There’s regulatory heat coming toward crypto. Last week it manifested in the form of a settlement between the SEC and Kraken, by which the exchange would wind down their staking services to US customers and pay a fine of $30M. The SEC claims to be protecting retail investors from unregistered securities. Once again, the Commission, led by Gary Gensler, expresses its opinion about a complex subject through a direct enforcement action. Unfortunately, Gensler’s only tool is one great big hammer. Hester Peirce, a dissenting SEC Commissioner, said, “a paternalistic and lazy regulator settles on a solution like the one.”
All eyes turned to Coinbase, the other major centralized exchange offering staking services. Coinbase CEO Brian Armstrong acknowledged the rumors that staking services might be under scrutiny. Chief Legal Officer Paul Grewal pointed out the differences that keep Coinbase out of the SEC’s reach. TL;DR, the way the product is marketed can make it fit in the Howey Test. In either case, the question of whether the SEC’s hammer will make a distinction remains.

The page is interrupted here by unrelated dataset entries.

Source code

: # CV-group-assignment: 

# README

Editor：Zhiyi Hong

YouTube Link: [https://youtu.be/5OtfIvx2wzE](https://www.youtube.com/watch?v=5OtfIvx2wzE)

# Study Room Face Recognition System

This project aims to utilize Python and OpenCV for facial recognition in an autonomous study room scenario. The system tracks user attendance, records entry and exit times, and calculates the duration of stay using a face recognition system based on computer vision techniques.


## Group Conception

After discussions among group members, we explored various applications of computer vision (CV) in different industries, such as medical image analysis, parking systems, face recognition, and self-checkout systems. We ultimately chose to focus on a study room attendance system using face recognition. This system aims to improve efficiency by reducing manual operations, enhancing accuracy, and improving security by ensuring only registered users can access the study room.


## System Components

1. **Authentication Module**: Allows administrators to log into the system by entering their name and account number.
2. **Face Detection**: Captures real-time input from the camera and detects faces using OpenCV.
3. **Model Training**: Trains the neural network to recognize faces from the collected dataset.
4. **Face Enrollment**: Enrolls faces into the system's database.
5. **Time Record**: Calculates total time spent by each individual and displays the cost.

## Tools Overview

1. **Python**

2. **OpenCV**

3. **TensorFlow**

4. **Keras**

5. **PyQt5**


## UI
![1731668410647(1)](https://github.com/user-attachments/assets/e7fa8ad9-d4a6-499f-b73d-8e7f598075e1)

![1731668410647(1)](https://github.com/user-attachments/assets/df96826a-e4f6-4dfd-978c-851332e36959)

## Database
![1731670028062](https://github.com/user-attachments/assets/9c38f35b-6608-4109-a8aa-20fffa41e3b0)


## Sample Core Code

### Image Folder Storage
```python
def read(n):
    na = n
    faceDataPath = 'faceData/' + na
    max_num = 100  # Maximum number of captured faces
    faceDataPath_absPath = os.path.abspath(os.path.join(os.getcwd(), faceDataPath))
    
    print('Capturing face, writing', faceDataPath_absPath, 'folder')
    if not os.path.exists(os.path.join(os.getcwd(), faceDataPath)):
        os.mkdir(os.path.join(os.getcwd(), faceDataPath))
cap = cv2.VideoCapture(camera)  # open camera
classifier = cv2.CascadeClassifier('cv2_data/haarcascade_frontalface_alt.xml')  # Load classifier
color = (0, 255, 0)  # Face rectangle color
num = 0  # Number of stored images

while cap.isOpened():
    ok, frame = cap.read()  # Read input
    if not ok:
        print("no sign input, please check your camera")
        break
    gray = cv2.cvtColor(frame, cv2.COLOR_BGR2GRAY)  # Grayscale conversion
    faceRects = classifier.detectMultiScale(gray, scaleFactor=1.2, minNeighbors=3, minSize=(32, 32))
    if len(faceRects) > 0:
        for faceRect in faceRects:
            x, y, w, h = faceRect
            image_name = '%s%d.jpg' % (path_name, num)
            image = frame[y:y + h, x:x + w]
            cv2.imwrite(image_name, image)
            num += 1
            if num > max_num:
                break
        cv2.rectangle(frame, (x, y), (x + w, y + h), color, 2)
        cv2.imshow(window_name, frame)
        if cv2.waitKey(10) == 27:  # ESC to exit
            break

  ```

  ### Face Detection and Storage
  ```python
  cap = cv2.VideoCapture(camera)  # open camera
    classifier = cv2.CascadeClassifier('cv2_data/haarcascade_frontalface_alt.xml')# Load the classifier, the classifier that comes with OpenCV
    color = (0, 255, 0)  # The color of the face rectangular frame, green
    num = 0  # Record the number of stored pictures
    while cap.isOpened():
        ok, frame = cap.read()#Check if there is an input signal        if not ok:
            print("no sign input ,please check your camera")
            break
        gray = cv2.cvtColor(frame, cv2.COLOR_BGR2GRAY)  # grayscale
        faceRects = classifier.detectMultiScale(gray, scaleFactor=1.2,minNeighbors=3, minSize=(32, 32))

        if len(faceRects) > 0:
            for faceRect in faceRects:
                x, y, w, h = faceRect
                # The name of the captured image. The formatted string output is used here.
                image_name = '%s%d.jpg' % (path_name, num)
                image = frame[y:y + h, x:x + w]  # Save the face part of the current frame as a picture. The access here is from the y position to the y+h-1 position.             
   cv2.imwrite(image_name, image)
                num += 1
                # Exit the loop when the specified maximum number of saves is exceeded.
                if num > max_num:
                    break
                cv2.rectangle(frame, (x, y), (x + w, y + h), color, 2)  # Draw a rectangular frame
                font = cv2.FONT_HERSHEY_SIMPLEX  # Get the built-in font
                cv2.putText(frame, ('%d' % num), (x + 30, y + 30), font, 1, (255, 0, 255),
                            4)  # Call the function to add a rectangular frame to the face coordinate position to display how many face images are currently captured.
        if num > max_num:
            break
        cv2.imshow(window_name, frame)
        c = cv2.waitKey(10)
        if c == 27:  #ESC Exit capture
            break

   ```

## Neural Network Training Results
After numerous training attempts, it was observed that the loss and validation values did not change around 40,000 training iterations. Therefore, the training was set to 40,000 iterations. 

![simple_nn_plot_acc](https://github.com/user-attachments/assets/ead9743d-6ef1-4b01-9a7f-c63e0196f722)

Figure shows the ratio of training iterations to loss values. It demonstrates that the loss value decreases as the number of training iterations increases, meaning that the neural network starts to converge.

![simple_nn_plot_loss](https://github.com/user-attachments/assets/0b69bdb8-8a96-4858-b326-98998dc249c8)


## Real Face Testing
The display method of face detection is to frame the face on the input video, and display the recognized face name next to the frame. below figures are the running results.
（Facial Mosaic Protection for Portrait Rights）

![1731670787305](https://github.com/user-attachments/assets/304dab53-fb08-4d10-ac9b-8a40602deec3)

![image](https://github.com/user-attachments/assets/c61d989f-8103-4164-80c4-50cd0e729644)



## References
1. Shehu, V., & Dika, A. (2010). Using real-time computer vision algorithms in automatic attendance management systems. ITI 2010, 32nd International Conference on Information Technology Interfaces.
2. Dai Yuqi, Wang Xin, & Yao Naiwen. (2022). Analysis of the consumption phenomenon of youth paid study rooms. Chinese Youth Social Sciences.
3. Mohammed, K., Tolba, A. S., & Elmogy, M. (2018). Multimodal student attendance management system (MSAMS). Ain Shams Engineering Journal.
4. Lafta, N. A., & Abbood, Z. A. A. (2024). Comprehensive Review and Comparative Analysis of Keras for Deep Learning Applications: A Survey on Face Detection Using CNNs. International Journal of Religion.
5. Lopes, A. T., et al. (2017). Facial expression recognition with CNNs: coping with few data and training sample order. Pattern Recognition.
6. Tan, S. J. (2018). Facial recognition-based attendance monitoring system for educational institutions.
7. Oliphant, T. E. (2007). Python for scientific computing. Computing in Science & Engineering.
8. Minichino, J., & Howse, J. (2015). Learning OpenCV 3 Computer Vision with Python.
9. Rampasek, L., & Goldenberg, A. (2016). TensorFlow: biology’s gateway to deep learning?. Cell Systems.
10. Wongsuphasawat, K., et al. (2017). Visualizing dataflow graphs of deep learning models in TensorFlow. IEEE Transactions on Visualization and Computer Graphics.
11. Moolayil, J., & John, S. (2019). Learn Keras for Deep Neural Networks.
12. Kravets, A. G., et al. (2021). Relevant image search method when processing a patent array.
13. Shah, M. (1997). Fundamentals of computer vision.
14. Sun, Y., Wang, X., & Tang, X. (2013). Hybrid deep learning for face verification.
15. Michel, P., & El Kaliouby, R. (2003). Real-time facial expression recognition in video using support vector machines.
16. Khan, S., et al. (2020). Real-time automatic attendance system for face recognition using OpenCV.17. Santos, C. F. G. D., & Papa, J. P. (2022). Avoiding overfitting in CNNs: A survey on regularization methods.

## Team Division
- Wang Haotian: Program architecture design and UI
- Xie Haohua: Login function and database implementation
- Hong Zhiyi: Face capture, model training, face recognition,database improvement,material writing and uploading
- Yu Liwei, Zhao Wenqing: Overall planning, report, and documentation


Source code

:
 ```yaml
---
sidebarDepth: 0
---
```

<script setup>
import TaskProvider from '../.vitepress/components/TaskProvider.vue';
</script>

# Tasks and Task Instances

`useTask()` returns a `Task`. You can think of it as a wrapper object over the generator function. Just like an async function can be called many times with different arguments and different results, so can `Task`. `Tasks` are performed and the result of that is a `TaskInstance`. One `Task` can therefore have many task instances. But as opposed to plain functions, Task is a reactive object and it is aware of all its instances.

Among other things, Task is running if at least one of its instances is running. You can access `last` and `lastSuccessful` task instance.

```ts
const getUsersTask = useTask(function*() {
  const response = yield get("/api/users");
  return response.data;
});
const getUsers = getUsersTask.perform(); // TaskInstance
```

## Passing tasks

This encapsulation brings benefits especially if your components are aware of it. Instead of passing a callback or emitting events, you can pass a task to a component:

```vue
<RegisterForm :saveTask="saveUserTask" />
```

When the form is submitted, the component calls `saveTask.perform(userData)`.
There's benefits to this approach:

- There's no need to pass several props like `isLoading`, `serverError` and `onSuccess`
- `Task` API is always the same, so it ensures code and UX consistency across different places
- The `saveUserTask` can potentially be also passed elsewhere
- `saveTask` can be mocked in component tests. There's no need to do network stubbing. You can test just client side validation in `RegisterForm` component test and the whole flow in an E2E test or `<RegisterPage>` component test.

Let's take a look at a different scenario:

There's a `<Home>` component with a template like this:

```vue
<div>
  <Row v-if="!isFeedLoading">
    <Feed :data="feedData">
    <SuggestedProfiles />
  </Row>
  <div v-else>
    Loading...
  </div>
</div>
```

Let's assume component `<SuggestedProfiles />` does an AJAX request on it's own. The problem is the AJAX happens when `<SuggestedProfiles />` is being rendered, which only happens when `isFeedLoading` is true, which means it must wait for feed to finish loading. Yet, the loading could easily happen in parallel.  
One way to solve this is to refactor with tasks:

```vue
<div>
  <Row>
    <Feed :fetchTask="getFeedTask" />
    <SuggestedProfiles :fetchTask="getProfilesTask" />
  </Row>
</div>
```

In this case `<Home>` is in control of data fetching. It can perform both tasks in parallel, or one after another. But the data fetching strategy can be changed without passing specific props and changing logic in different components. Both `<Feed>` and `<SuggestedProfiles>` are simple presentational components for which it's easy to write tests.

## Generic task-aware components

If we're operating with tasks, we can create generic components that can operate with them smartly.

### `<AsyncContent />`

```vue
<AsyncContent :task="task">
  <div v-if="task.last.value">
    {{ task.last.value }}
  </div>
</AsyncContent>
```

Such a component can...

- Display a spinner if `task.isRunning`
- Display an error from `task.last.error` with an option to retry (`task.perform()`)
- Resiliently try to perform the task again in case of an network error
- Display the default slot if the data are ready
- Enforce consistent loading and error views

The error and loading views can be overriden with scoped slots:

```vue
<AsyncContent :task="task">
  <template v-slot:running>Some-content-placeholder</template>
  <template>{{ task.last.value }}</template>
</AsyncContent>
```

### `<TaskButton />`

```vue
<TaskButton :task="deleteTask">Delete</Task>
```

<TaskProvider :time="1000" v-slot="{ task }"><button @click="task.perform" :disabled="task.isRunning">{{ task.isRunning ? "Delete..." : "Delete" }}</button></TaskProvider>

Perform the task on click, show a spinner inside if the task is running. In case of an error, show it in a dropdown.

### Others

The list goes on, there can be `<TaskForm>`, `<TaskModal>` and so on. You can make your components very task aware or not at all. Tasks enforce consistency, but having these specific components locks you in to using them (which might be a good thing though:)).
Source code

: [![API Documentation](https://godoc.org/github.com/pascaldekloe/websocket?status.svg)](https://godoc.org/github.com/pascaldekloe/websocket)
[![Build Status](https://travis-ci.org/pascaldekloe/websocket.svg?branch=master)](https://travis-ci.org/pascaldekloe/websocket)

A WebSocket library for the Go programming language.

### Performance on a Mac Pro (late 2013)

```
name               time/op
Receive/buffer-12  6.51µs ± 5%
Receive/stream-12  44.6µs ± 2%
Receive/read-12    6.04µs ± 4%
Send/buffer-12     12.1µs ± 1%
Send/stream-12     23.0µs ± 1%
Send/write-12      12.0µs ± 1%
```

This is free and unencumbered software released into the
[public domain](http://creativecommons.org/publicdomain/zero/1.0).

Crypto prices dumped. This news, together with other law enforcement activity (the other most important one in recent days, the probe on Paxos from a NY financial regulator), seems to draw a big picture of regulatory pressure that some have called “crypto’s choke point” (”read Nic Carter” is a piece of advice that never fails). In general, the US government has chosen confrontation as their way of approaching crypto instead of innovation and nuance.

This was easy: we asked Dall-E for a suited man in Manhattan holding a massive hammer. The resemblance to Gary Gensler and the iron-y fist were unexpected but well-received details.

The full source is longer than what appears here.